The records Block Start

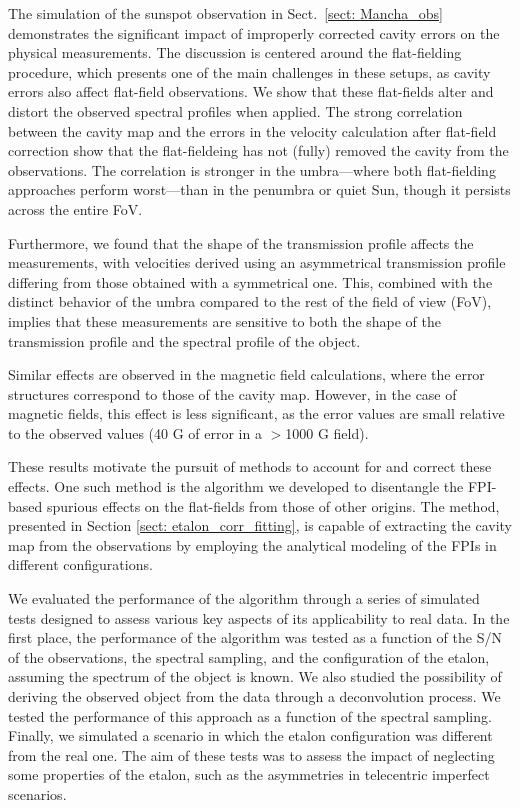 The simulation of the sunspot observation in Sect.~\ref{sect: Mancha_obs} demonstrates the significant impact of improperly corrected cavity errors on the physical measurements. The discussion is centered around the flat-fielding procedure, which presents one of the main challenges in these setups, as cavity errors also affect flat-field observations. We show that these flat-fields alter and distort the observed spectral profiles when applied. The strong correlation between the cavity map and the errors in the velocity calculation after flat-field correction show that the flat-fieldeing has not (fully) removed the cavity from the observations. The correlation is stronger in the umbra—where both flat-fielding approaches perform worst—than in the penumbra or quiet Sun, though it persists across the entire FoV.

Furthermore, we found that the shape of the transmission profile affects the measurements, with velocities derived using an asymmetrical transmission profile differing from those obtained with a symmetrical one. This, combined with the distinct behavior of the umbra compared to the rest of the field of view (FoV), implies that these measurements are sensitive to both the shape of the transmission profile and the spectral profile of the object.

Similar effects are observed in the magnetic field calculations, where the error structures correspond to those of the cavity map. However, in the case of magnetic fields, this effect is less significant, as the error values are small relative to the observed values (40 G of error in a $>$1000 G field).

These results motivate the pursuit of methods to account for and correct these effects. One such method is the algorithm we developed to disentangle the FPI-based spurious effects on the flat-fields from those of other origins. The method, presented in Section \ref{sect: etalon_corr_fitting}, is capable of extracting the cavity map from the observations by employing the analytical modeling of the FPIs in different configurations.

We evaluated the performance of the algorithm through a series of simulated tests designed to assess various key aspects of its applicability to real data. In the first place, the performance of the algorithm was tested as a function of the S/N of the observations, the spectral sampling, and the configuration of the etalon, assuming the spectrum of the object is known. We also studied the possibility of deriving the observed object from the data through a deconvolution process. We tested the performance of this approach as a function of the spectral sampling. Finally, we simulated a scenario in which the etalon configuration was different from the real one. The aim of these tests was to assess the impact of neglecting some properties of the etalon, such as the asymmetries in telecentric imperfect scenarios.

The records Block End

> Problem details
Make an exact copy of every record, pictures excluded.

> Answer box
 The simulation of the sunspot observation in Sect.~\ref{sect: Mancha_obs} demonstrates the significant impact of improperly corrected cavity errors on the physical measurements. The discussion is centered around the flat-fielding procedure, which presents one of the main challenges in these setups, as cavity errors also affect flat-field observations. We show that these flat-fields alter and distort the observed spectral profiles when applied. The strong correlation between the cavity map and the errors in the velocity calculation after flat-field correction show that the flat-fieldeing has not (fully) removed the cavity from the observations. The correlation is stronger in the umbra—where both flat-fielding approaches perform worst—than in the penumbra or quiet Sun, though it persists across the entire FoV.

Furthermore, we found that the shape of the transmission profile affects the measurements, with velocities derived using an asymmetrical transmission profile differing from those obtained with a symmetrical one. This, combined with the distinct behavior of the umbra compared to the rest of the field of view (FoV), implies that these measurements are sensitive to both the shape of the transmission profile and the spectral profile of the object.

Similar effects are observed in the magnetic field calculations, where the error structures correspond to those of the cavity map. However, in the case of magnetic fields, this effect is less significant, as the error values are small relative to the observed values (40 G of error in a $>$1000 G field).

These results motivate the pursuit of methods to account for and correct these effects. One such method is the algorithm we developed to disentangle the FPI-based spurious effects on the flat-fields from those of other origins. The method, presented in Section \ref{sect: etalon_corr_fitting}, is capable of extracting the cavity map from the observations by employing the analytical modeling of the FPIs in different configurations.

We evaluated the performance of the algorithm through a series of simulated tests designed to assess various key aspects of its applicability to real data. In the first place, the performance of the algorithm was tested as a function of the S/N of the observations, the spectral sampling, and the configuration of the etalon, assuming the spectrum of the object is known. We also studied the possibility of deriving the observed object from the data through a deconvolution process. We tested the performance of this approach as a function of the spectral sampling. Finally, we simulated a scenario in which the etalon configuration was different from the real one. The aim of these tests was to assess the impact of neglecting some properties of the etalon, such as the asymmetries in telecentric imperfect scenarios.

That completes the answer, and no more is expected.